Needles of the Eastern White Pine float down gracefully and latch tightly to the slightest object – nailheads, a dock splinter, even bits of lichen or moss. They form enormous drifts that mat, retain moisture, and slowly rot whatever lies beneath. After days spent shoveling them off roofs, flushing them out of downspouts, and sweeping them from docks, I’ve decided that they’re nature’s cunning effort to destroy man and all his works. And they must go or we’d be rebuilding every year. Hence the cry to the unskilled: sweep or stain!
Most do both to relieve the boredom. From looking down at defiant pine needles, I look up to stain a wall.
Those with talent work on the sagging cabin, which sits over a boggy spot that’s finally rotted the foundation. So we jack it up and crawl underneath to frame new supports. Hot work in a tight space – made more exciting when someone notes this is a denning area for Ontario’s Eastern Massassagua rattlesnake. But they’re shy, retiring creatures and we share the resource without difficulty.

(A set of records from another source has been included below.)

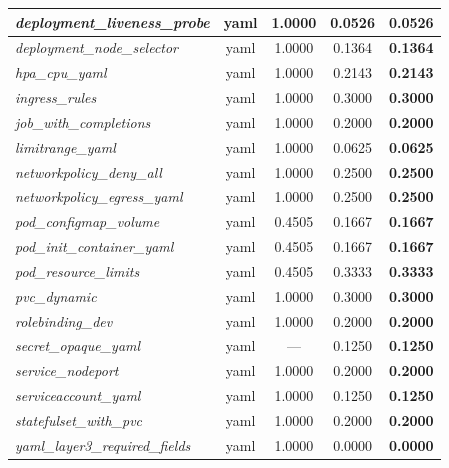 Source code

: \begin{footnotesize}
\begin{longtable}{|p{3.6cm}|c|c|c|c|}
\hline
\textit{deployment\_\allowbreak{}liveness\_\allowbreak{}probe} & yaml & 1.0000 & 0.0526 & \textbf{0.0526} \\
\hline
\textit{deployment\_\allowbreak{}node\_\allowbreak{}selector} & yaml & 1.0000 & 0.1364 & \textbf{0.1364} \\
\hline
\textit{hpa\_\allowbreak{}cpu\_\allowbreak{}yaml} & yaml & 1.0000 & 0.2143 & \textbf{0.2143} \\
\hline
\textit{ingress\_\allowbreak{}rules} & yaml & 1.0000 & 0.3000 & \textbf{0.3000} \\
\hline
\textit{job\_\allowbreak{}with\_\allowbreak{}completions} & yaml & 1.0000 & 0.2000 & \textbf{0.2000} \\
\hline
\textit{limitrange\_\allowbreak{}yaml} & yaml & 1.0000 & 0.0625 & \textbf{0.0625} \\
\hline
\textit{networkpolicy\_\allowbreak{}deny\_\allowbreak{}all} & yaml & 1.0000 & 0.2500 & \textbf{0.2500} \\
\hline
\textit{networkpolicy\_\allowbreak{}egress\_\allowbreak{}yaml} & yaml & 1.0000 & 0.2500 & \textbf{0.2500} \\
\hline
\textit{pod\_\allowbreak{}configmap\_\allowbreak{}volume} & yaml & 0.4505 & 0.1667 & \textbf{0.1667} \\
\hline
\textit{pod\_\allowbreak{}init\_\allowbreak{}container\_\allowbreak{}yaml} & yaml & 0.4505 & 0.1667 & \textbf{0.1667} \\
\hline
\textit{pod\_\allowbreak{}resource\_\allowbreak{}limits} & yaml & 0.4505 & 0.3333 & \textbf{0.3333} \\
\hline
\textit{pvc\_\allowbreak{}dynamic} & yaml & 1.0000 & 0.3000 & \textbf{0.3000} \\
\hline
\textit{rolebinding\_\allowbreak{}dev} & yaml & 1.0000 & 0.2000 & \textbf{0.2000} \\
\hline
\textit{secret\_\allowbreak{}opaque\_\allowbreak{}yaml} & yaml & --- & 0.1250 & \textbf{0.1250} \\
\hline
\textit{service\_\allowbreak{}nodeport} & yaml & 1.0000 & 0.2000 & \textbf{0.2000} \\
\hline
\textit{serviceaccount\_\allowbreak{}yaml} & yaml & 1.0000 & 0.1250 & \textbf{0.1250} \\
\hline
\textit{statefulset\_\allowbreak{}with\_\allowbreak{}pvc} & yaml & 1.0000 & 0.2000 & \textbf{0.2000} \\
\hline
\textit{yaml\_\allowbreak{}layer3\_\allowbreak{}required\_\allowbreak{}fields} & yaml & 1.0000 & 0.0000 & \textbf{0.0000} \\
\hline
\end{longtable}
\end{footnotesize} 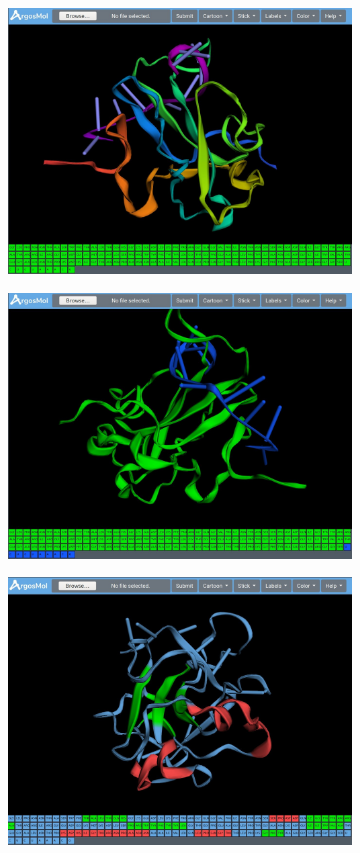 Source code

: \documentclass{article}
\begin{document}
\begin{figure}[H]
	\begin{subfigure}{.5\textwidth}
		\centering
		\includegraphics[width=.8\linewidth]{img/argosmol/mol6}
		\caption{}
		\label{fig:sfig1}
	\end{subfigure}%
	\begin{subfigure}{.5\textwidth}
		\centering
		\includegraphics[width=.8\linewidth]{img/argosmol/mol7}
		\caption{}
		\label{fig:sfig2}
	\end{subfigure}
	\begin{subfigure}{.5\textwidth}
		\centering
		\includegraphics[width=.8\linewidth]{img/argosmol/mol8}

\end{subfigure}
\end{figure}
\end{document}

Working on the place you learn to deal with pine needles and live with snakes, and you develop a true sense of ownership - I helped stain that cabin; we re-set that dock anchor. Such shared experience has kept the family together and the island camp functioning for five generations. As we raise the flag indicating camp is open, across the water we see Canadian and American families on other islands doing the same thing.
The flags are up; the islands are ready.
Let summer begin.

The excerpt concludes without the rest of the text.